If directors fail to actively consider non-shareholder interests, both in pursuing general CSR measures designed to enhance the company’s reputation as a trusted “corporate citizen” and in identifying and mitigating the direct costs to the company of various ESG market risks, the company’s profits will inevitably take a hit as investors, customers, employees and suppliers take their business elsewhere. As a result, directors will prejudice the interests of shareholders and breach their duty to act in the best interests of the company.

It is true that shareholder wealth and non-shareholder interests may diverge when directors genuinely take the view that a sufficient reputational boost has already been achieved, and ESG risks have been adequately reduced, to justify any further CSR and ESG expenditure.

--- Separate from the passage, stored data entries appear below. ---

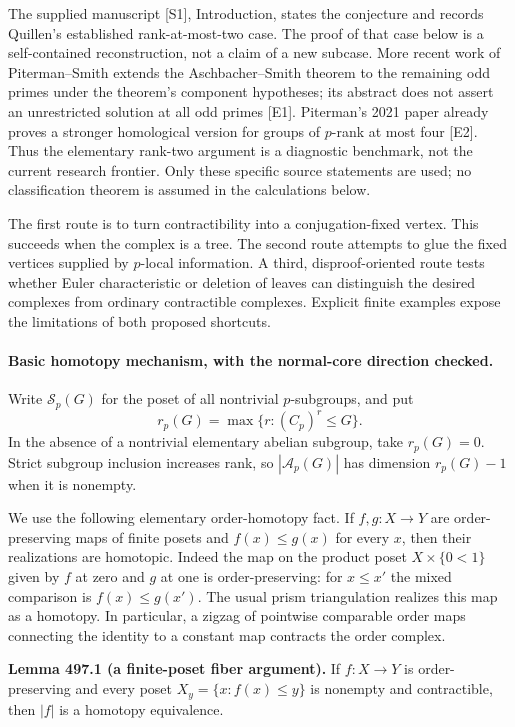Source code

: \documentclass[11pt]{article}
\begin{document}
The supplied manuscript [S1], Introduction, states the conjecture and records
Quillen's established rank-at-most-two case. The proof of that case below is a
self-contained reconstruction, not a claim of a new subcase. More recent
work of Piterman--Smith extends the Aschbacher--Smith theorem to the remaining
odd primes under the theorem's component hypotheses; its abstract does not
assert an unrestricted solution at all odd primes [E1]. Piterman's 2021 paper
already proves a stronger homological version for groups of $p$-rank at most
four [E2]. Thus the elementary rank-two argument is a diagnostic benchmark,
not the current research frontier. Only these specific source statements are
used; no classification theorem is assumed in the calculations below.

The first route is to turn contractibility into a conjugation-fixed vertex.
This succeeds when the complex is a tree. The second route attempts to glue
the fixed vertices supplied by $p$-local information. A third, disproof-oriented
route tests whether Euler characteristic or deletion of leaves can distinguish
the desired complexes from ordinary contractible complexes. Explicit finite
examples expose the limitations of both proposed shortcuts.

\paragraph{Basic homotopy mechanism, with the normal-core direction checked.}
Write $\mathcal S_p(G)$ for the poset of all nontrivial $p$-subgroups, and put
\[
 r_p(G)=\max\{r:(C_p)^r\leq G\}.
\]
In the absence of a nontrivial elementary abelian subgroup, take $r_p(G)=0$.
Strict subgroup inclusion increases rank, so $|\mathcal A_p(G)|$ has dimension
$r_p(G)-1$ when it is nonempty.

We use the following elementary order-homotopy fact. If $f,g:X\to Y$ are
order-preserving maps of finite posets and $f(x)\leq g(x)$ for every $x$, then
their realizations are homotopic. Indeed the map on the product poset
$X\times\{0<1\}$ given by $f$ at zero and $g$ at one is order-preserving:
for $x\leq x'$ the mixed comparison is $f(x)\leq g(x')$.
The usual prism triangulation realizes this map as a homotopy. In particular,
a zigzag of pointwise comparable order maps connecting the identity to a
constant map contracts the order complex.

\textbf{Lemma 497.1 (a finite-poset fiber argument).}
If $f:X\to Y$ is order-preserving and every poset
$X_y=\{x:f(x)\leq y\}$ is nonempty and contractible, then $|f|$ is a
homotopy equivalence.
\end{document}
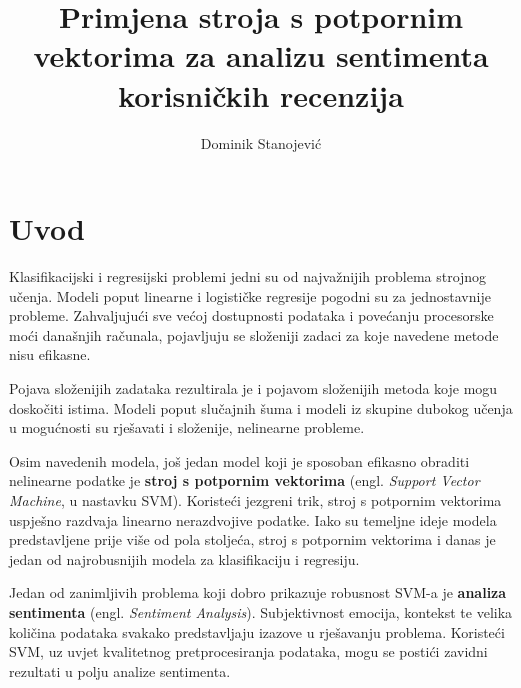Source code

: \documentclass[times, utf8, zavrsni, numeric]{fer}
\begin{document}

\title{Primjena stroja s potpornim vektorima za analizu sentimenta korisničkih recenzija}

\author{Dominik Stanojević}

\maketitle

\izvornik

\zahvala{}

\tableofcontents

\chapter{Uvod}

\par Klasifikacijski i regresijski problemi jedni su od najvažnijih problema strojnog učenja. 
Modeli poput linearne i logističke regresije pogodni su za jednostavnije probleme.
Zahvaljujući sve većoj dostupnosti podataka i povećanju procesorske moći današnjih računala,
pojavljuju se složeniji zadaci za koje navedene metode nisu efikasne.

\par Pojava složenijih zadataka rezultirala je i pojavom složenijih metoda koje mogu doskočiti 
istima. Modeli poput slučajnih šuma i modeli iz skupine dubokog učenja u mogućnosti su rješavati i složenije, 
nelinearne probleme.

\par Osim navedenih modela, još jedan model koji je sposoban efikasno obraditi nelinearne podatke 
je \textbf{stroj s potpornim vektorima} (engl. \textit{Support Vector Machine}, u nastavku SVM).
Koristeći jezgreni trik, stroj s potpornim vektorima uspješno razdvaja linearno nerazdvojive podatke.
Iako su temeljne ideje modela predstavljene prije više od pola stoljeća, stroj s potpornim vektorima i danas je jedan od
najrobusnijih modela za klasifikaciju i regresiju.

\par Jedan od zanimljivih problema koji dobro prikazuje robusnost SVM-a je \textbf{analiza sentimenta}
(engl. \textit{Sentiment Analysis}).
Subjektivnost emocija, kontekst te velika količina podataka svakako predstavljaju izazove u rješavanju problema.
Koristeći SVM, uz uvjet kvalitetnog pretprocesiranja podataka, mogu se postići zavidni rezultati u polju analize sentimenta.
\end{document}
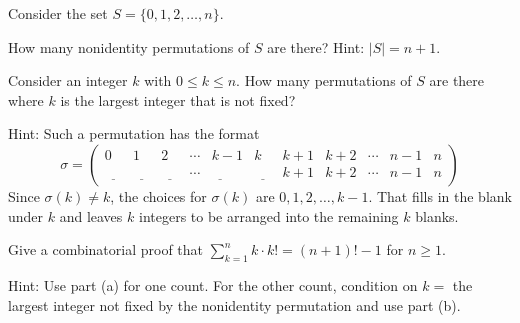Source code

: \begin{exer}[\exerE] %
\label{exer_comb_pf_factorials}
    Consider the set $S = \{0, 1, 2, \ldots, n\}$.
    \begin{exerpart}
        \item \label{part_counting_nonid_perms} How many nonidentity permutations of $S$ are there?  Hint: $|S|=n+1$.
        \item \label{part_counting_perms_that_fix_afterk} Consider an integer $k$ with $0 \le k \le n$.  How many permutations of $S$ are there where $k$ is the largest integer that is not fixed?  
        
        Hint: Such a permutation has the format
            $$\sigma = \left(\begin{array} {ccccccccccc}  
            0 & 1 & 2 & \cdots & k-1 & k & k+1 & k+2 & \cdots & n-1 & n\\
            \underline{~\quad} & \underline{~\quad} & \underline{~\quad} & \cdots &  \underline{~\quad} & \underline{~\quad}
            & k+1 & k+2 &  \cdots & n-1 & n  \end{array}\right)$$
        Since $\sigma(k) \neq k$, the choices for $\sigma(k)$ are $0, 1, 2, \ldots, k-1$.  That fills in the blank under $k$ and leaves $k$ integers to be arranged into the remaining $k$ blanks.
        \item Give a combinatorial proof that $\displaystyle \sum_{k=1}^nk\cdot k! = (n+1)!-1$ for $n \ge 1$. 
        
        Hint:  Use part (a) for one count.  For the other count, condition on $k=$ the largest integer not fixed by the nonidentity permutation and use part (b).
    \end{exerpart}
\end{exer}

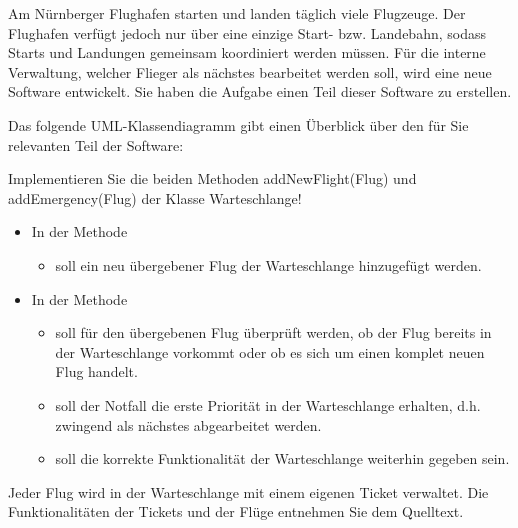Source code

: \documentclass{lehramt-informatik}
\begin{document}
Am Nürnberger Flughafen starten und landen täglich viele Flugzeuge. Der
Flughafen verfügt jedoch nur über eine einzige Start- bzw. Landebahn,
sodass Starts und Landungen gemeinsam koordiniert werden müssen. Für die
interne Verwaltung, welcher Flieger als nächstes bearbeitet werden soll,
wird eine neue Software entwickelt. Sie haben die Aufgabe einen Teil
dieser Software zu erstellen.

Das folgende UML-Klassendiagramm gibt einen Überblick über den für Sie
relevanten Teil der Software:

Implementieren Sie die beiden Methoden addNewFlight(Flug) und
addEmergency(Flug) der Klasse Warteschlange!

\begin{itemize}
\item In der Methode 

\begin{itemize}
\item soll ein neu übergebener Flug der Warteschlange hinzugefügt werden.
\end{itemize}

\item  In der Methode 

\begin{itemize}
\item soll für den übergebenen Flug überprüft werden, ob der Flug
bereits in der Warteschlange vorkommt oder ob es sich um einen komplet
neuen Flug handelt.

\item soll der Notfall die erste Priorität in der Warteschlange
erhalten, d.h. zwingend als nächstes abgearbeitet werden.

\item soll die korrekte Funktionalität der Warteschlange weiterhin
gegeben sein.
\end{itemize}
\end{itemize}

Jeder Flug wird in der Warteschlange mit einem eigenen Ticket verwaltet.
Die Funktionalitäten der Tickets und der Flüge entnehmen Sie dem
Quelltext.

\begin{antwort}





\end{antwort}

\literatur
\end{document}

Yet imposing more regulations on directors is not the answer in seeking to protect “vulnerable” stakeholders and pressing community concerns in those cases.

To change the law to expressly require directors to place all stakeholders on an equal footing in pursuit of some kind of social justice outcome would create enormous uncertainty and expose directors to a significant litigation risk from aggrieved interest groups every time they make a corporate decision. With the ongoing growth in shareholder activism and corporate class actions in Australia, that threat would be a very real one.

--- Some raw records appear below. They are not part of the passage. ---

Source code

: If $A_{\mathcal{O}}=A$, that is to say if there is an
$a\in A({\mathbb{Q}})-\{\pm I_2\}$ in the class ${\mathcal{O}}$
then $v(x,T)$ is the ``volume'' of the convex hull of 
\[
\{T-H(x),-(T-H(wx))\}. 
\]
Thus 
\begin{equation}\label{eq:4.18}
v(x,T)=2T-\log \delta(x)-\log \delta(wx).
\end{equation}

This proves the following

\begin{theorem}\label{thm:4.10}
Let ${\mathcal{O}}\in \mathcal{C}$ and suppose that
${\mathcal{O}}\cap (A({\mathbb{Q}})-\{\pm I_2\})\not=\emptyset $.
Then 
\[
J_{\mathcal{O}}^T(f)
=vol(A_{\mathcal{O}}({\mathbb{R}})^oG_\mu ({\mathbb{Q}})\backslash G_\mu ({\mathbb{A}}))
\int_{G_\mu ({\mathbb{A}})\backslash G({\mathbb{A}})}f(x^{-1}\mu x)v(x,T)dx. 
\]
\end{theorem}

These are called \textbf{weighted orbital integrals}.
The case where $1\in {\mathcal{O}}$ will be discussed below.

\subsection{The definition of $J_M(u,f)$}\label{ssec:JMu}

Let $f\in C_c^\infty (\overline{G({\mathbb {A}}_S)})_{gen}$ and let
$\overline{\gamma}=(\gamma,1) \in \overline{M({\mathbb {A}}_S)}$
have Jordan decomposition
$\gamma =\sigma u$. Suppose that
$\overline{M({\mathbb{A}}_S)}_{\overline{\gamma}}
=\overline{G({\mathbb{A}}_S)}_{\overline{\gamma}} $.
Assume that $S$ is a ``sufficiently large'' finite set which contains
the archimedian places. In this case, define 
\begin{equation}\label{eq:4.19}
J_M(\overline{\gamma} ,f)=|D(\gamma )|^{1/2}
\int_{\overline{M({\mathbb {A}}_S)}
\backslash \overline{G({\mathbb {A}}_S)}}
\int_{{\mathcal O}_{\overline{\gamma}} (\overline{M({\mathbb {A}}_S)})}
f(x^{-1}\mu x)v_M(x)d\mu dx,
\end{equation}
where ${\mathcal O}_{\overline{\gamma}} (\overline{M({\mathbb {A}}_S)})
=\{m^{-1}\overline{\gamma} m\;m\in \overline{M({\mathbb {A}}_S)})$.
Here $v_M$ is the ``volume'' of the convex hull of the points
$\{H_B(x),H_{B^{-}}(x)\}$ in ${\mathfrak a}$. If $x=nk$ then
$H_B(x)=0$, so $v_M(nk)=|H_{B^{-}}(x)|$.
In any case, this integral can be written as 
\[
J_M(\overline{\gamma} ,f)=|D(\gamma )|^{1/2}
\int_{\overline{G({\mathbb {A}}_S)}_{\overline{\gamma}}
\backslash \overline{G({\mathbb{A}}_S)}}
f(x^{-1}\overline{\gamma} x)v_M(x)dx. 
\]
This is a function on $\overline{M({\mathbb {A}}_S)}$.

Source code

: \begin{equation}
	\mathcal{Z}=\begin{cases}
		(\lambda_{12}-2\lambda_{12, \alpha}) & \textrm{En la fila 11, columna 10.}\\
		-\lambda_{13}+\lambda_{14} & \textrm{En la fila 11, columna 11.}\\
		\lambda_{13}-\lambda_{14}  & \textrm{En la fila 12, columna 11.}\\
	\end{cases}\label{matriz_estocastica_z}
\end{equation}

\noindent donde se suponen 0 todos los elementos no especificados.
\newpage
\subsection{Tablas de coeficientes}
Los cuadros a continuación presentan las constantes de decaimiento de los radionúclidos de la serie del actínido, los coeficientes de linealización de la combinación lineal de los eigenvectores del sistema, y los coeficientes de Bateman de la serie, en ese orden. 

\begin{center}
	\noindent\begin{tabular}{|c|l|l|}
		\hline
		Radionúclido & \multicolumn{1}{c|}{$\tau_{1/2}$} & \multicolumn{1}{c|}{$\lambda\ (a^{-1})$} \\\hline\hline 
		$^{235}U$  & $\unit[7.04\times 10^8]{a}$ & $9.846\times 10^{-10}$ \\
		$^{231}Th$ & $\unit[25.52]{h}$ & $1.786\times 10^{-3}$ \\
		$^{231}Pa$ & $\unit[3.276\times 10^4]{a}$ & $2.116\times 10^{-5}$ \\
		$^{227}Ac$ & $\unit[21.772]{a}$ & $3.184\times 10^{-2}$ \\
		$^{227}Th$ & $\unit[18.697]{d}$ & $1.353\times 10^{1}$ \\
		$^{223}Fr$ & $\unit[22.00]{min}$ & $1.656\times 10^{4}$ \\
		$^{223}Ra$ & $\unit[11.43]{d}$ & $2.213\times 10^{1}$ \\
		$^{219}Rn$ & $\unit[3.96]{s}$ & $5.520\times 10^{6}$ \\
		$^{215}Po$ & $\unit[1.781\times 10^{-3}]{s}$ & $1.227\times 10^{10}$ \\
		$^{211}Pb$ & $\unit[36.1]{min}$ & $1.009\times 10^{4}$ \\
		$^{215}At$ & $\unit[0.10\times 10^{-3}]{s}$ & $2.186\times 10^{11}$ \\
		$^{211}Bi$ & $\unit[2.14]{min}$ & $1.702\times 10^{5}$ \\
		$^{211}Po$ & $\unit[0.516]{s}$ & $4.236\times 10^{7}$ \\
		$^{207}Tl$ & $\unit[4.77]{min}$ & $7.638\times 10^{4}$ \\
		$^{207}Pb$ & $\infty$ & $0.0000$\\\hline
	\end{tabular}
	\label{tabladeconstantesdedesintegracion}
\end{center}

As a result, reformulating directors’ duties would have a paralytic effect on directors’ willingness to take risks and pursue innovative, value-creating activities on behalf of a company. That would reduce corporate profit and growth to the detriment of not only shareholders but also the very “other stakeholder” interests intended to be protected by legislative change.

While the end goal of protecting non-shareholder interests and advancing public policy concerns is perfectly legitimate, the most efficient means of achieving it is for the government to introduce specifically tailored, mandatory environmental, climate, labour and consumer laws, so that directors must ensure the company complies with those laws as a direct cost in its unique ESG risk profile. That would avoid the unintended negative consequences of over-regulating directors while ensuring public policy remains the responsibility of the government instead of being outsourced to directors of private enterprises ill-equipped to deal with it.

Scott Atkins is a partner, deputy chair and head of the risk advisory practice at Norton Rose Fulbright. Dr Kai Luck is a senior risk adviser in the risk advisory practice at the same firm.